Gout is caused by an excessive build up of uric acid in the body. This could be the result of kidneys being unable to excrete sufficient amounts or the body producing uric acid in excessive amounts. High levels of uric acid in the blood is termed Hyperuricemia. This can in some instances be a precursor of gout. However, a significant number of people may have hyperuricemia but never go on to develop gout. This condition is known as asymptomatic hyperuricemia. On the other hand, counter-intuitively, some gout sufferers when tested are found to have low levels of uric acid in the bloodstream. Consequently, blood tests for uric acid are not a reliable basis for a diagnosis of gout.

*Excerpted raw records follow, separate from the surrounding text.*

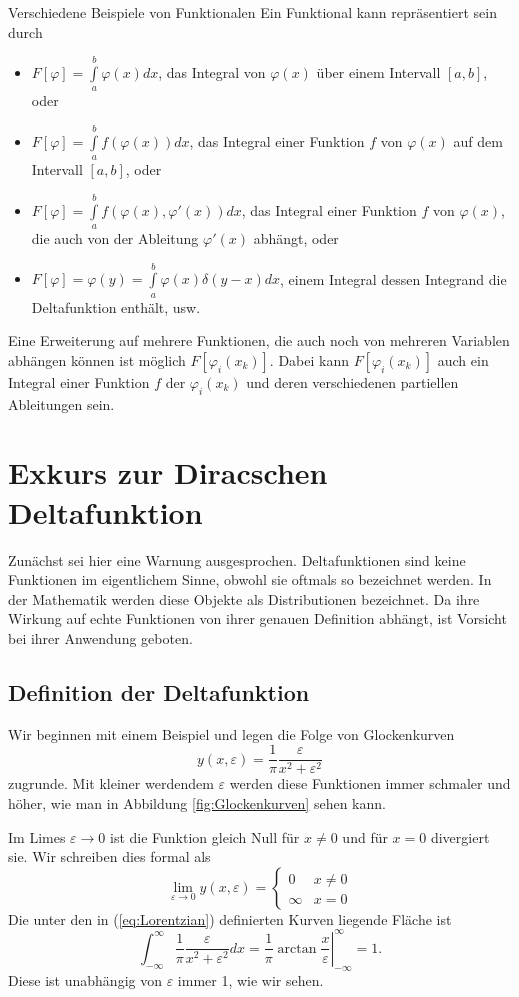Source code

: \begin{example}{Verschiedene Beispiele von Funktionalen}
Ein Funktional kann repräsentiert sein durch
\begin{itemize}
\item 
$F[\varphi]=\int\limits_a^b\varphi(x)dx$, das Integral von $\varphi(x)$
  über einem Intervall $[a,b]$, oder
\item 
  $F[\varphi]=\int\limits_a^bf(\varphi(x))dx$, das Integral einer Funktion
  $f$ von $\varphi(x)$ auf dem Intervall $[a,b]$, oder
\item 
  $F[\varphi]=\int\limits_a^bf(\varphi(x), \varphi'(x))dx$, das Integral
  einer Funktion $f$ von $\varphi(x)$, die auch von der Ableitung $\varphi'(x)$
  abhängt, oder 
\item 
  $F[\varphi]=\varphi(y)=\int\limits_a^b\varphi(x)\delta(y-x)dx$, einem
  Integral dessen Integrand die Deltafunktion enthält, usw. 
\end{itemize}
  Eine Erweiterung auf mehrere Funktionen, die auch noch von mehreren Variablen
  abhängen können ist möglich $F[\varphi_i(x_k)]$. Dabei kann
  $F[\varphi_i(x_k)]$ auch ein Integral einer Funktion $f$ der $\varphi_i(x_k)$
  und deren verschiedenen partiellen Ableitungen sein.
\end{example}
\section{Exkurs zur Diracschen Deltafunktion}\label{sec:Deltafunktion}
Zunächst sei hier eine Warnung ausgesprochen. Deltafunktionen sind keine
Funktionen im eigentlichem Sinne, obwohl sie oftmals so bezeichnet werden. In
der Mathematik werden diese Objekte als Distributionen bezeichnet. Da ihre
Wirkung auf echte Funktionen von ihrer genauen Definition abhängt, ist
Vorsicht bei ihrer Anwendung geboten.
\subsection{Definition der Deltafunktion}
Wir beginnen mit einem Beispiel und legen die Folge von Glockenkurven
\begin{equation}\label{eq:Lorentzian}
y(x,\varepsilon)=\frac{1}{\pi}\frac{\varepsilon}{x^2+\varepsilon^2}
\end{equation}
zugrunde. Mit kleiner werdendem $\varepsilon$ werden diese Funktionen immer
schmaler und höher, wie man in Abbildung \ref{fig:Glockenkurven} sehen kann.

Im Limes $\varepsilon\rightarrow 0$ ist die Funktion gleich Null für $x\ne 0$
und für $x=0$ divergiert sie. Wir schreiben dies formal als
\[ \lim_{\varepsilon\rightarrow 0} y(x,\varepsilon)=
  \left\{\begin{matrix}0& x\ne 0\\\infty& x=0\end{matrix}\right.\]
Die unter den in (\ref{eq:Lorentzian}) definierten Kurven liegende Fläche ist
\[\int_{-\infty}^{\infty}\frac{1}{\pi}\frac{\varepsilon}{x^2+\varepsilon^2}dx=
  \left.\frac{1}{\pi}\arctan \frac{x}{\varepsilon}\right|_{-\infty}^{\infty}=1.\]
Diese ist unabhängig von $\varepsilon$ immer 1, wie wir sehen.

An attack of gout occurs when uric acid crystallizes and these crystals are deposited in the joints causing painful arthritic inflammation of the joint. The most common joint affected is the base of the big toe, followed by ankles and knees. Gout usually affects only one joint at a time. The most reliable basis for diagnosis of gout is by aspirating fluid from the affected joint using a needle and examining it for uric acid crystals. Onset of gout can be sudden and the affected joint may be extremely painful, almost unbearable to touch and could become red and swollen. If left untreated and in the absence of exacerbating factors an attack would usually clear up within a week or two. However, medication can help significantly reduce the duration and intensity of the attack.
Several factors increase susceptibility to gout including:
Genetic factors – Gout tends to run in families but some family members may simply have hyperuricemia while others go on to develop full blown gout. There is currently no explanation for the different responses in different individuals in these circumstances.
Men are far more prone to gout than women. In fact gout is rare in pre-menopausal women and attacks in younger women may warrant special attention as it could indicate the presence of a more serious underlying problem.
Dehydration – inadequate fluid intake makes it harder for the kidneys to excrete uric acid that builds up in the body. Some medications which have a diuretic effect can also trigger gout for similar reasons.
Being overweight significantly increases the risk of gout.
Diet plays an important role. Consumption of foods high in purine – notably red meats contribute to gout since uric acid is the final output of the metabolism of purine. Yeast also increases uric acid levels
Excessive alcohol consumption can increase the likelihood of gout in two ways. Alcohol and yeast from beer tend to increase the production of uric acid in the body. Alcohol also acts as a diuretic thus making it harder for the kidneys to get rid of the increased uric acid.
High blood pressure or abnormal kidney function are also risk factors for gout.
Excessive fructose consumption usually from sweetened drinks is also known to contribute to gout.
Trauma to the joint or recent surgery which can affect fluid balance in the body may also trigger gout.
Gout can be prevented by adopting some or all of the following measures:
Increase water intake to help the kidneys get rid of more uric acid.
Lose weight gradually and sensibly. Sudden weight loss is not a good idea as this can actually increase uric acid levels in the blood. Weight loss should be combined with a suitable exercise regime for best results.
Limit alcohol intake.
Change diet to exclude purine rich foods such as red meat, offal and seafood. Reduce or eliminate fructose intake.
Keep blood pressure under control and exercise appropriately.
Treatments for gout include:
- Resting the affected joint and application of ice packs
- Pain medication
- Non-steroidal anti-inflammatory drugs to help reduce inflammation.
Steroids may also be prescribed or injected directly into the joint to control inflammation.
If the patient suffers recurring attacks medication may be prescribed to reduce uric acid levels in the blood.
If the underlying causes of gout are left untreated it can develop into something far more serious than a painful joint. Further build up of uric acid can deposit itself in other tissues for instance leading to kidney stones and even kidney failure. It is therefore best to bring it under control as soon as possible.